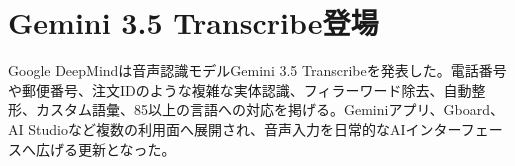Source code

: \section{Gemini 3.5 Transcribe登場}
Google DeepMindは音声認識モデルGemini 3.5 Transcribeを発表した。電話番号や郵便番号、注文IDのような複雑な実体認識、フィラーワード除去、自動整形、カスタム語彙、85以上の言語への対応を掲げる。Geminiアプリ、Gboard、AI Studioなど複数の利用面へ展開され、音声入力を日常的なAIインターフェースへ広げる更新となった。
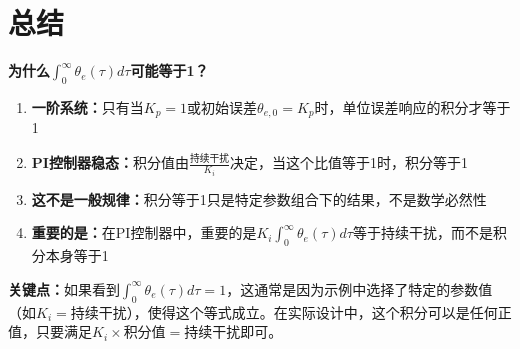 \documentclass[12pt,a4paper]{article}
\begin{document}
\section{总结}

\textbf{为什么$\int_0^{\infty} \theta_e(\tau) d\tau$可能等于1？}

\begin{enumerate}
\item \textbf{一阶系统：}只有当$K_p = 1$或初始误差$\theta_{e,0} = K_p$时，单位误差响应的积分才等于1

\item \textbf{PI控制器稳态：}积分值由$\frac{\text{持续干扰}}{K_i}$决定，当这个比值等于1时，积分等于1

\item \textbf{这不是一般规律：}积分等于1只是特定参数组合下的结果，不是数学必然性

\item \textbf{重要的是：}在PI控制器中，重要的是$K_i \int_0^{\infty} \theta_e(\tau) d\tau$等于持续干扰，而不是积分本身等于1
\end{enumerate}

\textbf{关键点：}如果看到$\int_0^{\infty} \theta_e(\tau) d\tau = 1$，这通常是因为示例中选择了特定的参数值（如$K_i = \text{持续干扰}$），使得这个等式成立。在实际设计中，这个积分可以是任何正值，只要满足$K_i \times \text{积分值} = \text{持续干扰}$即可。
\end{document}
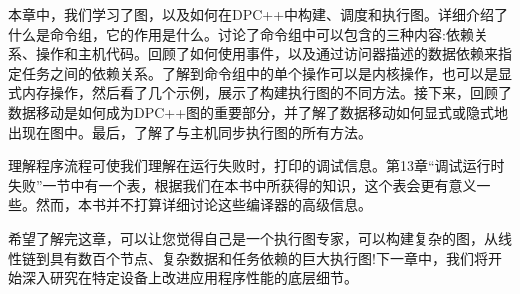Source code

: 本章中，我们学习了图，以及如何在DPC++中构建、调度和执行图。详细介绍了什么是命令组，它的作用是什么。讨论了命令组中可以包含的三种内容:依赖关系、操作和主机代码。回顾了如何使用事件，以及通过访问器描述的数据依赖来指定任务之间的依赖关系。了解到命令组中的单个操作可以是内核操作，也可以是显式内存操作，然后看了几个示例，展示了构建执行图的不同方法。接下来，回顾了数据移动是如何成为DPC++图的重要部分，并了解了数据移动如何显式或隐式地出现在图中。最后，了解了与主机同步执行图的所有方法。\par

理解程序流程可使我们理解在运行失败时，打印的调试信息。第13章“调试运行时失败”一节中有一个表，根据我们在本书中所获得的知识，这个表会更有意义一些。然而，本书并不打算详细讨论这些编译器的高级信息。\par

希望了解完这章，可以让您觉得自己是一个执行图专家，可以构建复杂的图，从线性链到具有数百个节点、复杂数据和任务依赖的巨大执行图!下一章中，我们将开始深入研究在特定设备上改进应用程序性能的底层细节。\par


\newpage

★ ★ ★ ★ ★

REQUIREMENT: Nothing but the exact text of the records should appear in your answer, with no pictures. Please write it out.

SOLVED EXERCISE:
Source code

: \section{Gemini 3.5 Transcribe登場}
Google DeepMindは音声認識モデルGemini 3.5 Transcribeを発表した。電話番号や郵便番号、注文IDのような複雑な実体認識、フィラーワード除去、自動整形、カスタム語彙、85以上の言語への対応を掲げる。Geminiアプリ、Gboard、AI Studioなど複数の利用面へ展開され、音声入力を日常的なAIインターフェースへ広げる更新となった。
 \documentclass[12pt,a4paper]{article}
\begin{document}
\section{总结}

\textbf{为什么$\int_0^{\infty} \theta_e(\tau) d\tau$可能等于1？}

\begin{enumerate}
\item \textbf{一阶系统：}只有当$K_p = 1$或初始误差$\theta_{e,0} = K_p$时，单位误差响应的积分才等于1

\item \textbf{PI控制器稳态：}积分值由$\frac{\text{持续干扰}}{K_i}$决定，当这个比值等于1时，积分等于1

\item \textbf{这不是一般规律：}积分等于1只是特定参数组合下的结果，不是数学必然性

\item \textbf{重要的是：}在PI控制器中，重要的是$K_i \int_0^{\infty} \theta_e(\tau) d\tau$等于持续干扰，而不是积分本身等于1
\end{enumerate}

\textbf{关键点：}如果看到$\int_0^{\infty} \theta_e(\tau) d\tau = 1$，这通常是因为示例中选择了特定的参数值（如$K_i = \text{持续干扰}$），使得这个等式成立。在实际设计中，这个积分可以是任何正值，只要满足$K_i \times \text{积分值} = \text{持续干扰}$即可。
\end{document}
Source code

: 本章中，我们学习了图，以及如何在DPC++中构建、调度和执行图。详细介绍了什么是命令组，它的作用是什么。讨论了命令组中可以包含的三种内容:依赖关系、操作和主机代码。回顾了如何使用事件，以及通过访问器描述的数据依赖来指定任务之间的依赖关系。了解到命令组中的单个操作可以是内核操作，也可以是显式内存操作，然后看了几个示例，展示了构建执行图的不同方法。接下来，回顾了数据移动是如何成为DPC++图的重要部分，并了解了数据移动如何显式或隐式地出现在图中。最后，了解了与主机同步执行图的所有方法。\par

理解程序流程可使我们理解在运行失败时，打印的调试信息。第13章“调试运行时失败”一节中有一个表，根据我们在本书中所获得的知识，这个表会更有意义一些。然而，本书并不打算详细讨论这些编译器的高级信息。\par

希望了解完这章，可以让您觉得自己是一个执行图专家，可以构建复杂的图，从线性链到具有数百个节点、复杂数据和任务依赖的巨大执行图!下一章中，我们将开始深入研究在特定设备上改进应用程序性能的底层细节。\par


\newpage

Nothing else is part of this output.